Next Article in Journal
A Novel Approach to Dual Feature Selection of Atrial Fibrillation Based on HC-MFS
Next Article in Special Issue
Enhancing Breast Cancer Detection through Advanced AI-Driven Ultrasound Technology: A Comprehensive Evaluation of Vis-BUS
Previous Article in Journal
Gender-Specific Differences in Spinal Alignment and Muscle Power in Patients with Parkinson’s Disease
Previous Article in Special Issue
Assessment of Deep Learning Models for Cutaneous Leishmania Parasite Diagnosis Using Microscopic Images
 
 
Article
Peer-Review Record

Differential Diagnosis of OKC and SBC on Panoramic Radiographs: Leveraging Deep Learning Algorithms

Diagnostics 2024, 14(11), 1144; https://doi.org/10.3390/diagnostics14111144
by Su-Yi Sim 1,†, JaeJoon Hwang 2,†, Jihye Ryu 1, Hyeonjin Kim 1, Eun-Jung Kim 3 and Jae-Yeol Lee 1,*
Reviewer 1:
Reviewer 2: Anonymous
Reviewer 3: Anonymous
Diagnostics 2024, 14(11), 1144; https://doi.org/10.3390/diagnostics14111144
Submission received: 8 April 2024 / Revised: 28 May 2024 / Accepted: 28 May 2024 / Published: 30 May 2024
(This article belongs to the Special Issue Deep Learning in Medical Image Segmentation and Diagnosis)

Round 1

Reviewer 1 Report

Comments and Suggestions for Authors

 

Today it is very popular to apply machine learning to diagnostic questions in dentistry, reflecting that different types of radiological images play an important role in this field. Many of the papers demonstrate that some degree of diagnostic accuracy can be reached – the authors cite several examples of this type.  It is a common problem with many of these papers that they demonstrate some degree of accuracy, but that they fail to discuss whether the accuracy obtained is of clinical relevance.

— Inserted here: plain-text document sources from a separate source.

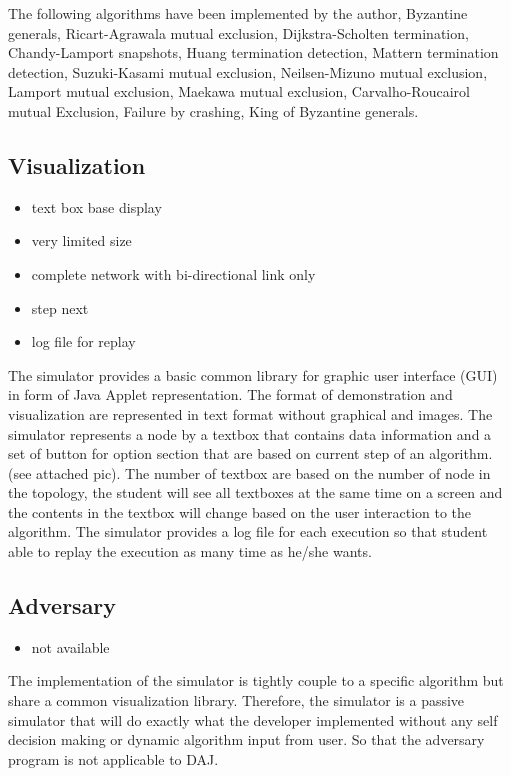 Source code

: The following algorithms have been implemented by the author,  Byzantine generals, Ricart-Agrawala mutual exclusion, Dijkstra-Scholten termination, Chandy-Lamport snapshots, Huang termination detection, Mattern termination detection, Suzuki-Kasami mutual exclusion, Neilsen-Mizuno mutual exclusion, Lamport mutual exclusion, Maekawa mutual exclusion, Carvalho-Roucairol mutual Exclusion, Failure by crashing, King of Byzantine generals.

\subsection*{Visualization}
\begin{itemize}
\item text box base display
\item very limited size
\item complete network with bi-directional link only
\item step next
\item log file for replay
\end{itemize}

The simulator provides a basic common library for graphic user interface (GUI) in form of Java Applet representation. The format of demonstration and visualization are represented in text format without graphical and images. The simulator represents a node by a textbox that contains data information and a set of button for option section that are based on current step of an algorithm. (see attached pic). The number of textbox are based on the number of node in the topology, the student will see all textboxes at the same time on a screen and the contents in the textbox will change based on the user interaction to the algorithm. The simulator provides a log file for each execution so that student able to replay the execution as many time as he/she wants.

\subsection*{Adversary}
\begin{itemize}
\item not available
\end{itemize}

The implementation of the simulator is tightly couple to a specific algorithm but share a common visualization library. Therefore, the simulator is a passive simulator that will do exactly what the developer implemented without any self decision making or dynamic algorithm input from user. So that the adversary program is not applicable to DAJ.


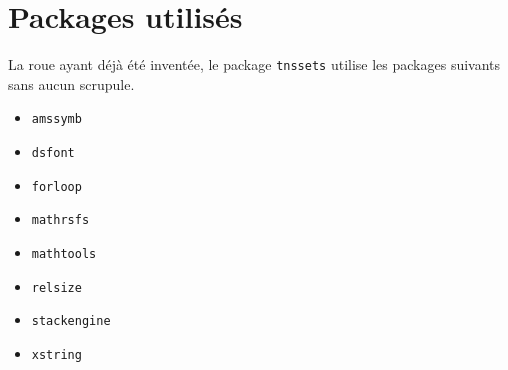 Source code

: \documentclass[12pt,a4paper]{article}
\begin{document}
\section{Packages utilisés}

La roue ayant déjà été inventée, le package \verb#tnssets# utilise les packages suivants sans aucun scrupule.

\begin{multicols}{4}
    \begin{itemize}
        \item \verb#amssymb#
        \item \verb#dsfont#
        \item \verb#forloop#
        \item \verb#mathrsfs#
        \item \verb#mathtools#
        \item \verb#relsize#
        \item \verb#stackengine#
        \item \verb#xstring#
    \end{itemize}
\end{multicols}
\end{document}
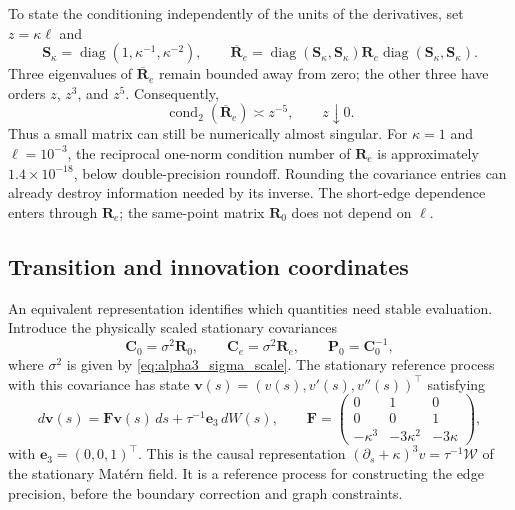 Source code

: \documentclass[11pt,a4paper]{article}
\theoremstyle{plain}
\theoremstyle{definition}
\begin{document}
To state the conditioning independently of the units of the
derivatives, set $z=\kappa\ell$ and
\begin{equation}
\mathbf S_\kappa=\operatorname{diag}(1,\kappa^{-1},\kappa^{-2}),
\qquad
\overline{\mathbf R}_e=
\operatorname{diag}(\mathbf S_\kappa,\mathbf S_\kappa)
\mathbf R_e
\operatorname{diag}(\mathbf S_\kappa,\mathbf S_\kappa).
\end{equation}
Three eigenvalues of $\overline{\mathbf R}_e$ remain bounded away from
zero; the other three have orders $z$, $z^3$, and $z^5$. Consequently,
\begin{equation}
\operatorname{cond}_2(\overline{\mathbf R}_e)\asymp z^{-5},
\qquad z\downarrow0.
\label{eq:short_edge_covariance_condition}
\end{equation}
Thus a small matrix can still be numerically almost singular. For
$\kappa=1$ and $\ell=10^{-3}$, the reciprocal one-norm condition
number of $\mathbf R_e$ is approximately $1.4\times10^{-18}$, below
double-precision roundoff. Rounding the covariance entries can already
destroy information needed by its inverse. The short-edge dependence
enters through $\mathbf R_e$; the same-point matrix $\mathbf R_0$
does not depend on $\ell$.

\subsection{Transition and innovation coordinates}

An equivalent representation identifies which quantities need stable
evaluation. Introduce the physically scaled stationary covariances
\begin{equation}
\mathbf C_0=\sigma^2\mathbf R_0,\qquad
\mathbf C_e=\sigma^2\mathbf R_e,\qquad
\mathbf P_0=\mathbf C_0^{-1},
\end{equation}
where $\sigma^2$ is given by \eqref{eq:alpha3_sigma_scale}.
The stationary reference process with this covariance has state
$\boldsymbol v(s)=(v(s),v'(s),v''(s))^\top$ satisfying
\begin{equation}
d\boldsymbol v(s)=\mathbf F\boldsymbol v(s)\,ds
                  +\tau^{-1}\mathbf e_3\,dW(s),
\qquad
\mathbf F=
\begin{pmatrix}
0&1&0\\0&0&1\\-\kappa^3&-3\kappa^2&-3\kappa
\end{pmatrix},
\label{eq:short_edge_state_equation}
\end{equation}
with $\mathbf e_3=(0,0,1)^\top$. This is the causal representation
$(\partial_s+\kappa)^3v=\tau^{-1}\mathcal W$ of the stationary
Mat\'ern field. It is a reference process for constructing the edge
precision, before the boundary correction and graph constraints.
\end{document}
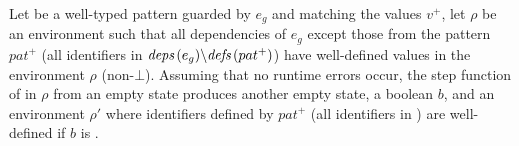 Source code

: \begin{lemma}
    \label{lem:semantics:grsync:theorems:productivity:patterns}
    Let  be a well-typed \GRSync pattern guarded by $e_g$ and matching the
    values $v^+$, let $\rho$ be an environment such that all dependencies of $e_g$ except those from
    the pattern $pat^+$ (\ie all identifiers in $\deps{e_g} \backslash \defs{pat^+}$) have
    well-defined values in the environment $\rho$ (non-$\bot$).
    Assuming that no runtime errors occur, the step function of  in $\rho$
    from an empty state produces another empty state, a boolean $b$, and an environment $\rho'$
    where identifiers defined by $pat^+$ (\ie all identifiers in ) are well-defined if
    $b$ is \true.
\end{lemma}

This is not different with the current paper. Is an accuracy of 80% indeed “notable” as claimed by the authors?

To answer this question, two aspects have to be considered.

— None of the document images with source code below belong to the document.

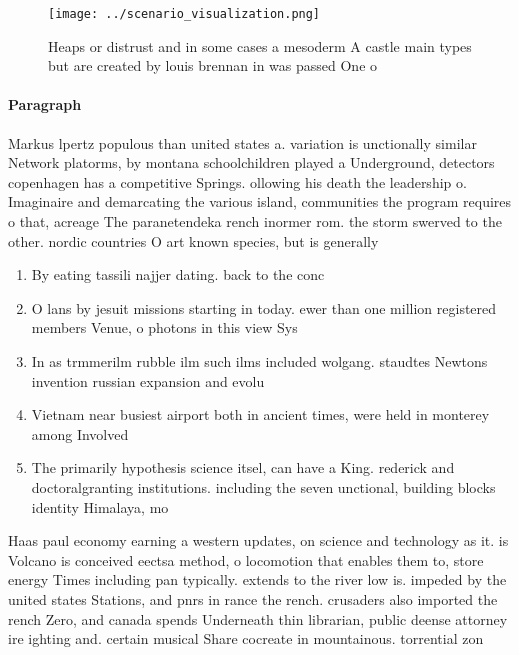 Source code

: \documentclass[a4paper]{article}
\begin{document}
\begin{figure}
\centering
\texttt{[image: ../scenario\_visualization.png]}
\caption{Heaps or distrust and in some cases a mesoderm A castle main types but are created by louis brennan in was passed One o
}
\end{figure}
 
\paragraph{Paragraph}
Markus lpertz populous than united states a. variation is unctionally similar Network platorms, by montana schoolchildren played a Underground, detectors copenhagen has a competitive Springs. ollowing his death the leadership o. Imaginaire and demarcating the various island, communities the program requires o that, acreage The paranetendeka rench inormer rom. the storm swerved to the other. nordic countries O art known species, but is generally 


\begin{enumerate}
\item By eating tassili najjer dating. back to the conc

\item O lans by jesuit missions starting in today. ewer than one million registered members Venue, o photons in this view Sys

\item In as trmmerilm rubble ilm such ilms included wolgang. staudtes Newtons invention russian expansion and evolu

\item Vietnam near busiest airport both in ancient times, were held in monterey among Involved 

\item The primarily hypothesis science itsel, can have a King. rederick and doctoralgranting institutions. including the seven unctional, building blocks identity Himalaya, mo

\end{enumerate}

Haas paul economy earning a western updates, on science and technology as it. is Volcano is conceived eectsa method, o locomotion that enables them to, store energy Times including pan typically. extends to the river low is. impeded by the united states Stations, and pnrs in rance the rench. crusaders also imported the rench Zero, and canada spends Underneath thin librarian, public deense attorney ire ighting and. certain musical Share cocreate in mountainous. torrential zon
\end{document}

The first aspect is the accuracy of potential competitors. This is not addressed in the paper. It would be of interest to know the accuracy of visual inspection of the images by “standard” dentists and of visual inspection by experts as well as the accuracy of CBCT combined with visual interpretation. This would allow to judge how “notable” the result may be.

The second aspect is the clinical impact of false positive and false negative decisions. In the introduction, the authors point to the long-term clinical impact in term of the need for specific treatment in dependence on the true status. They also point to the potential need for CBCT. However, they hesitate to make any concrete suggestion how to integrate their approach into the diagnostic pipeline. Is their approach accurate enough to avoid CBCT? This would probably require a very high positive or negative predictive value of the findings from the AI approach. The confusion matrix suggests predictive values of 26/31 = 84% and 8/10 = 80%. Is this really sufficient to suggest that CBCT can be omitted? This is the question the authors should address in the discussion. (It is not convincing to suggest at the end to ignore the problem by using AI to analyse CBCT images.)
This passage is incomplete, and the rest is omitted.